Daley's publicists were quick to call Chicago "the city that works," and for a time it seemed to. Tough town, hard and dry and humorous as opposed, say, to Washington, D.C.'s soft and wet and dour. There were a few goo-goo liberals but they were safely aloft on the near North Side and Hyde Park-Kenwood, and every now and then the Machine would throw them a bone and let them run someone like the Adlai Stevensons. And the Machine was happy to do it! Why not? They were loyal, mostly; and liberals always contributed money. The Adlais, pere et fils , were a little hard to figure out sometimes. They didn't seem to want it the way politicians are supposed to want it, the way you want it if you're an Irishman from back of the yards. Everyone knows they think differently in Libertyville but--those civics courses at Princeton must really've been sum'thun. Probably they had never studied the monologues of Ed Kelly, one of Daley's most distinguished predecessors and a seminal municipal philosopher. Ed Kelly said that in Chicago foxes and wolves dined very well, but lambs ended up head down on the hook.

It did work. The city worked and the Machine worked, yet by the evidence of Jane Byrne's memoir and Gary Rivlin's history the city government was little better than a giant racket (according to Rivlin virtually every one of the city's 40,000 employees was connected to one local ward organization or another, and while that is not prima facie evidence of corruption it is not entirely consoling either), the sort of great good place similar to the sour definition of the Ford Foundation--a large body of money surrounded by people who want some. By the evidence of these books, it is astonishing that the garbage got collected and the fires fought and the street lights lit. But they did, more or less.
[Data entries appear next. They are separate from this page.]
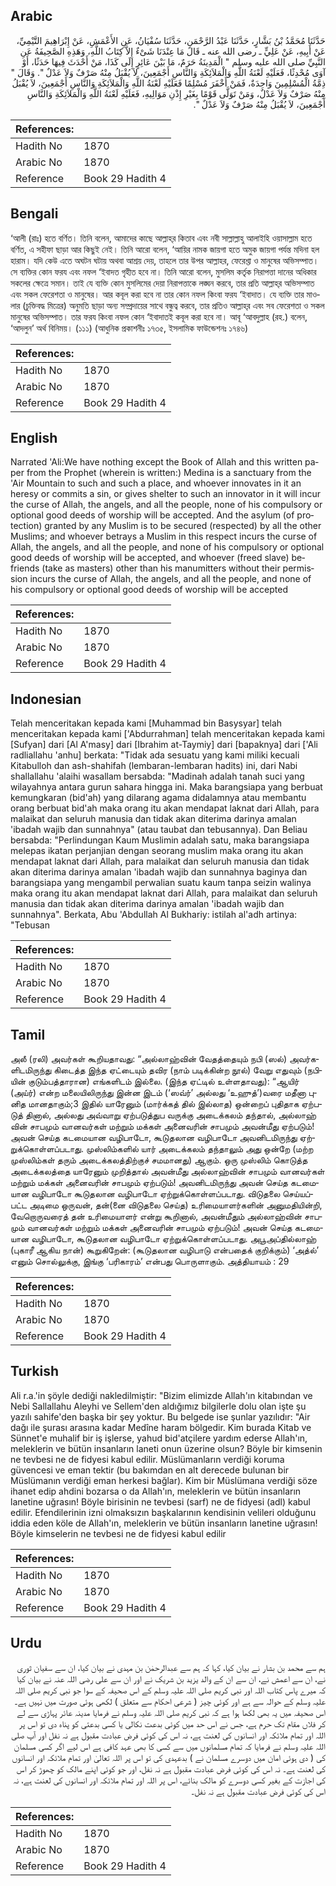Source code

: ## Arabic


<div dir="rtl" lang="ar" style={{fontSize:'larger',backgroundColor:'#f8f9fa',padding:20}}>
حَدَّثَنَا مُحَمَّدُ بْنُ بَشَّارٍ، حَدَّثَنَا عَبْدُ الرَّحْمَنِ، حَدَّثَنَا سُفْيَانُ، عَنِ الأَعْمَشِ، عَنْ إِبْرَاهِيمَ التَّيْمِيِّ، عَنْ أَبِيهِ، عَنْ عَلِيٍّ ـ رضى الله عنه ـ قَالَ مَا عِنْدَنَا شَىْءٌ إِلاَّ كِتَابُ اللَّهِ، وَهَذِهِ الصَّحِيفَةُ عَنِ النَّبِيِّ صلى الله عليه وسلم ‏"‏ الْمَدِينَةُ حَرَمٌ، مَا بَيْنَ عَائِرٍ إِلَى كَذَا، مَنْ أَحْدَثَ فِيهَا حَدَثًا، أَوْ آوَى مُحْدِثًا، فَعَلَيْهِ لَعْنَةُ اللَّهِ وَالْمَلاَئِكَةِ وَالنَّاسِ أَجْمَعِينَ، لاَ يُقْبَلُ مِنْهُ صَرْفٌ وَلاَ عَدْلٌ ‏"‏‏.‏ وَقَالَ ‏"‏ ذِمَّةُ الْمُسْلِمِينَ وَاحِدَةٌ، فَمَنْ أَخْفَرَ مُسْلِمًا فَعَلَيْهِ لَعْنَةُ اللَّهِ وَالْمَلاَئِكَةِ وَالنَّاسِ أَجْمَعِينَ، لاَ يُقْبَلُ مِنْهُ صَرْفٌ وَلاَ عَدْلٌ، وَمَنْ تَوَلَّى قَوْمًا بِغَيْرِ إِذْنِ مَوَالِيهِ، فَعَلَيْهِ لَعْنَةُ اللَّهِ وَالْمَلاَئِكَةِ وَالنَّاسِ أَجْمَعِينَ، لاَ يُقْبَلُ مِنْهُ صَرْفٌ وَلاَ عَدْلٌ ‏"‏‏.‏
</div>
<div style={{backgroundColor:'#f8f9fa',padding:20, marginBottom: 10}}><table> <thead> <tr> <th>References:</th> <th></th> </tr> </thead> <tbody><tr><td>Hadith No</td><td>1870</td></tr><tr><td>Arabic No</td><td>1870</td></tr><tr><td>Reference</td><td>Book 29 Hadith 4</td></tr></tbody></table></div>

## Bengali


<div dir="ltr" lang="bn" style={{fontSize:'larger',backgroundColor:'#f8f9fa',padding:20}}>
‘আলী (রাঃ) হতে বর্ণিত। তিনি বলেন, আমাদের কাছে আল্লাহ্‌র কিতাব এবং নবী সাল্লাল্লাহু আলাইহি ওয়াসাল্লাম হতে বর্ণিত, এ সহীফা ছাড়া আর কিছুই নেই। তিনি আরো বলেন, ‘আয়ির নামক জায়গা হতে অমুক জায়গা পর্যন্ত মদিনা হল হারাম। যদি কেউ এতে অঘটন ঘটায় অথবা আশ্রয় দেয়, তাহলে তার উপর আল্লাহর, ফেরেশ্তা ও মানুষের অভিসম্পাত। সে ব্যক্তির কোন ফরয এবং নফল ‘ইবাদত গৃহীত হবে না। তিনি আরো বলেন, মুসলিম কর্তৃক নিরাপত্তা দানের অধিকার সকলের ক্ষেত্রে সমান। তাই যে ব্যক্তি কোন মুসলিমের দেয়া নিরাপত্তাকে লঙ্ঘন করবে, তার প্রতি আল্লাহ্‌র অভিসম্পাত এবং সকল ফেরেশতা ও মানুষের। আর কবূল করা হবে না তার কোন নফল কিংবা ফরয ‘ইবাদাত। যে ব্যক্তি তার মাওলার (চুক্তিবদ্ধ মিত্রের) অনুমতি ছাড়া অন্য সম্প্রদায়ের সাথে বন্ধুত্ব করবে, তার প্রতিও আল্লাহ্‌র এবং সব ফেরেশতা ও সকল মানুষের অভিসম্পাত। তার ফরয কিংবা নফল কোন ‘ইবাদাতই কবূল করা হবে না। আবূ ‘আবদুল্লাহ (রহ.) বলেন, ‘আদলুন’ অর্থ বিনিময়। (১১১) (আধুনিক প্রকাশনীঃ ১৭৩৫, ইসলামিক ফাউন্ডেশনঃ ১৭৪৬)
</div>
<div style={{backgroundColor:'#f8f9fa',padding:20, marginBottom: 10}}><table> <thead> <tr> <th>References:</th> <th></th> </tr> </thead> <tbody><tr><td>Hadith No</td><td>1870</td></tr><tr><td>Arabic No</td><td>1870</td></tr><tr><td>Reference</td><td>Book 29 Hadith 4</td></tr></tbody></table></div>

## English


<div dir="ltr" lang="en" style={{fontSize:'larger',backgroundColor:'#f8f9fa',padding:20}}>
Narrated 'Ali:We have nothing except the Book of Allah and this written paper from the Prophet (wherein is written:) Medina is a sanctuary from the 'Air Mountain to such and such a place, and whoever innovates in it an heresy or commits a sin, or gives shelter to such an innovator in it will incur the curse of Allah, the angels, and all the people, none of his compulsory or optional good deeds of worship will be accepted. And the asylum (of protection) granted by any Muslim is to be secured (respected) by all the other Muslims; and whoever betrays a Muslim in this respect incurs the curse of Allah, the angels, and all the people, and none of his compulsory or optional good deeds of worship will be accepted, and whoever (freed slave) befriends (take as masters) other than his manumitters without their permission incurs the curse of Allah, the angels, and all the people, and none of his compulsory or optional good deeds of worship will be accepted
</div>
<div style={{backgroundColor:'#f8f9fa',padding:20, marginBottom: 10}}><table> <thead> <tr> <th>References:</th> <th></th> </tr> </thead> <tbody><tr><td>Hadith No</td><td>1870</td></tr><tr><td>Arabic No</td><td>1870</td></tr><tr><td>Reference</td><td>Book 29 Hadith 4</td></tr></tbody></table></div>

## Indonesian


<div dir="ltr" lang="id" style={{fontSize:'larger',backgroundColor:'#f8f9fa',padding:20}}>
Telah menceritakan kepada kami [Muhammad bin Basysyar] telah menceritakan kepada kami ['Abdurrahman] telah menceritakan kepada kami [Sufyan] dari [Al A'masy] dari [Ibrahim at-Taymiy] dari [bapaknya] dari ['Ali radliallahu 'anhu] berkata: "Tidak ada sesuatu yang kami miliki kecuali Kitabulloh dan ash-shahifah (lembaran-lembaran hadits) ini, dari Nabi shallallahu 'alaihi wasallam bersabda: "Madinah adalah tanah suci yang wilayahnya antara gurun sahara hingga ini. Maka barangsiapa yang berbuat kemungkaran (bid'ah) yang dilarang agama didalamnya atau membantu orang berbuat bid'ah maka orang itu akan mendapat laknat dari Allah, para malaikat dan seluruh manusia dan tidak akan diterima darinya amalan 'ibadah wajib dan sunnahnya" (atau taubat dan tebusannya). Dan Beliau bersabda: "Perlindungan Kaum Muslimin adalah satu, maka barangsiapa melepas ikatan perjanjian dengan seorang muslim maka orang itu akan mendapat laknat dari Allah, para malaikat dan seluruh manusia dan tidak akan diterima darinya amalan 'ibadah wajib dan sunnahnya baginya dan barangsiapa yang mengambil perwalian suatu kaum tanpa seizin walinya maka orang itu akan mendapat laknat dari Allah, para malaikat dan seluruh manusia dan tidak akan diterima darinya amalan 'ibadah wajib dan sunnahnya". Berkata, Abu 'Abdullah Al Bukhariy: istilah al'adh artinya: "Tebusan
</div>
<div style={{backgroundColor:'#f8f9fa',padding:20, marginBottom: 10}}><table> <thead> <tr> <th>References:</th> <th></th> </tr> </thead> <tbody><tr><td>Hadith No</td><td>1870</td></tr><tr><td>Arabic No</td><td>1870</td></tr><tr><td>Reference</td><td>Book 29 Hadith 4</td></tr></tbody></table></div>

## Tamil


<div dir="ltr" lang="ta" style={{fontSize:'larger',backgroundColor:'#f8f9fa',padding:20}}>
அலீ (ரலி) அவர்கள் கூறியதாவது: “அல்லாஹ்வின் வேதத்தையும் நபி (ஸல்) அவர்களிடமிருந்து கிடைத்த இந்த ஏட்டையும் தவிர (நாம் படிக்கின்ற நூல்) வேறு எதுவும் (நபியின் குடும்பத்தாரான) எங்களிடம் இல்லை. (இந்த ஏட்டில் உள்ளதாவது): “ஆயிர் (அய்ர்) என்ற மலையிலிருந்து இன்ன இடம் (‘ஸவ்ர்’ அல்லது ‘உஹுத்’)வரை மதீனா புனித மானதாகும்;3 இதில் யாரேனும் (மார்க்கத் தில் இல்லாத) ஒன்றைப் புதிதாக ஏற்படுத் தினால், அல்லது அவ்வாறு ஏற்படுத்துப வருக்கு அடைக்கலம் தந்தால், அல்லாஹ் வின் சாபமும் வானவர்கள் மற்றும் மக்கள் அனைவரின் சாபமும் அவன்மீது ஏற்படும்! அவன் செய்த கடமையான வழிபாடோ, கூடுதலான வழிபாடோ அவனிடமிருந்து ஏற்றுக்கொள்ளப்படாது. முஸ்லிம்களில் யார் அடைக்கலம் தந்தாலும் அது ஒன்றே (மற்ற முஸ்லிம்கள் தரும் அடைக்கலத்திற்குச் சமமானது) ஆகும். ஒரு முஸ்லிம் கொடுத்த அடைக்கலத்தை யாரேனும் முறித்தால் அவன்மீது அல்லாஹ்வின் சாபமும் வானவர்கள் மற்றும் மக்கள் அனைவரின் சாபமும் ஏற்படும்! அவனிடமிருந்து அவன் செய்த கடமையான வழிபாடோ கூடுதலான வழிபாடோ ஏற்றுக்கொள்ளப்படாது. விடுதலை செய்யப்பட்ட அடிமை ஒருவன், தன்(னை விடுதலை செய்த) உரிமையாளர்களின் அனுமதியின்றி, வேறொருவரைத் தன் உரிமையாளர் என்று கூறினால், அவன்மீதும் அல்லாஹ்வின் சாபமும் வானவர்கள் மற்றும் மக்கள் அனைவரின் சாபமும் ஏற்படும்! அவன் செய்த கடமையான வழிபாடோ, கூடுதலான வழிபாடோ ஏற்றுக்கொள்ளப்படாது. அபூஅப்தில்லாஹ் (புகாரீ ஆகிய நான்) கூறுகிறேன்: (கூடுதலான வழிபாடு என்பதைக் குறிக்கும்) ‘அத்ல்’ எனும் சொல்லுக்கு, இங்கு ‘பரிகாரம்’ என்பது பொருளாகும். அத்தியாயம் : 29
</div>
<div style={{backgroundColor:'#f8f9fa',padding:20, marginBottom: 10}}><table> <thead> <tr> <th>References:</th> <th></th> </tr> </thead> <tbody><tr><td>Hadith No</td><td>1870</td></tr><tr><td>Arabic No</td><td>1870</td></tr><tr><td>Reference</td><td>Book 29 Hadith 4</td></tr></tbody></table></div>

## Turkish


<div dir="ltr" lang="tr" style={{fontSize:'larger',backgroundColor:'#f8f9fa',padding:20}}>
Ali r.a.'in şöyle dediği nakledilmiştir: "Bizim elimizde Allah'ın kitabından ve Nebi Sallallahu Aleyhi ve Sellem'den aldığımız bilgilerle dolu olan işte şu yazılı sahife'den başka bir şey yoktur. Bu belgede ise şunlar yazılıdır: "Air dağı ile şurası arasına kadar Medîne haram bölgedir. Kim burada Kitab ve Sünnet'e muhalif bir iş işlerse, yahud bid'atçilere yardım ederse Allah'ın, meleklerin ve bütün insanların laneti onun üzerine olsun? Böyle bir kimsenin ne tevbesi ne de fidyesi kabul edilir. Müslümanların verdiği koruma güvencesi ve eman tektir (bu bakımdan en alt derecede bulunan bir Müslümanın verdiği eman herkesi bağlar). Kim bir Müslümana verdiği söze ihanet edip ahdini bozarsa o da Allah'ın, meleklerin ve bütün insanların lanetine uğrasın! Böyle birisinin ne tevbesi (sarf) ne de fidyesi (adl) kabul edilir. Efendilerinin izni olmaksızın başkalarının kendisinin velileri olduğunu iddia eden köle de Allah'ın, meleklerin ve bütün insanların lanetine uğrasın! Böyle kimselerin ne tevbesi ne de fidyesi kabul edilir
</div>
<div style={{backgroundColor:'#f8f9fa',padding:20, marginBottom: 10}}><table> <thead> <tr> <th>References:</th> <th></th> </tr> </thead> <tbody><tr><td>Hadith No</td><td>1870</td></tr><tr><td>Arabic No</td><td>1870</td></tr><tr><td>Reference</td><td>Book 29 Hadith 4</td></tr></tbody></table></div>

## Urdu


<div dir="rtl" lang="ur" style={{fontSize:'larger',backgroundColor:'#f8f9fa',padding:20}}>
ہم سے محمد بن بشار نے بیان کیا، کہا کہ ہم سے عبدالرحمٰن بن مہدی نے بیان کیا، ان سے سفیان ثوری نے، ان سے اعمش نے، ان سے ان کے والد یزید بن شریک نے اور ان سے علی رضی اللہ عنہ نے بیان کیا کہ میرے پاس کتاب اللہ اور نبی کریم صلی اللہ علیہ وسلم کے اس صحیفہ کے سوا جو نبی کریم صلی اللہ علیہ وسلم کے حوالہ سے ہے اور کوئی چیز ( شرعی احکام سے متعلق ) لکھی ہوئی صورت میں نہیں ہے۔ اس صحیفہ میں یہ بھی لکھا ہوا ہے کہ نبی کریم صلی اللہ علیہ وسلم نے فرمایا مدینہ عائر پہاڑی سے لے کر فلاں مقام تک حرم ہے، جس نے اس حد میں کوئی بدعت نکالی یا کسی بدعتی کو پناہ دی تو اس پر اللہ اور تمام ملائکہ اور انسانوں کی لعنت ہے، نہ اس کی کوئی فرض عبادت مقبول ہے نہ نفل اور آپ صلی اللہ علیہ وسلم نے فرمایا کہ تمام مسلمانوں میں سے کسی کا بھی عہد کافی ہے اس لیے اگر کسی مسلمان کی ( دی ہوئی امان میں دوسرے مسلمان نے ) بدعہدی کی تو اس پر اللہ تعالیٰ اور تمام ملائکہ اور انسانوں کی لعنت ہے۔ نہ اس کی کوئی فرض عبادت مقبول ہے نہ نفل، اور جو کوئی اپنے مالک کو چھوڑ کر اس کی اجازت کے بغیر کسی دوسرے کو مالک بنائے، اس پر اللہ اور تمام ملائکہ اور انسانوں کی لعنت ہے، نہ اس کی کوئی فرض عبادت مقبول ہے نہ نفل۔
</div>
<div style={{backgroundColor:'#f8f9fa',padding:20, marginBottom: 10}}><table> <thead> <tr> <th>References:</th> <th></th> </tr> </thead> <tbody><tr><td>Hadith No</td><td>1870</td></tr><tr><td>Arabic No</td><td>1870</td></tr><tr><td>Reference</td><td>Book 29 Hadith 4</td></tr></tbody></table></div>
Of course in any great civic enterprise there are those who do not fit in. Perhaps they do not have talented or cloutful spokesmen; these folks are often neglected. They belong to the wrong parish or have an indolent alderman, or an alderman who sees himself as servant, not master, of the Machine that selected him. So over the years the blacks were kept in line by Congressman William Dawson and his cronies; Dawson & Company had jobs and favors, and while those jobs were rarely at a supervisory level--well, it was work that paid. And then came 1968 and the disastrous convention that fatally damaged Daley's authority; things commenced to sip out of control. The coincident rise of black nationalism was threatening to the white and black establishments alike; and then ordinary blacks began to understand just how far down they were, relative to whites. When Daley died of a stroke in 1976 the Machine was like the tribe that lost its head, though not its rapacity. And very soon everyone in Chicago understood that here were two cities, one white, one black, and that the black part was angrier than anyone imagined.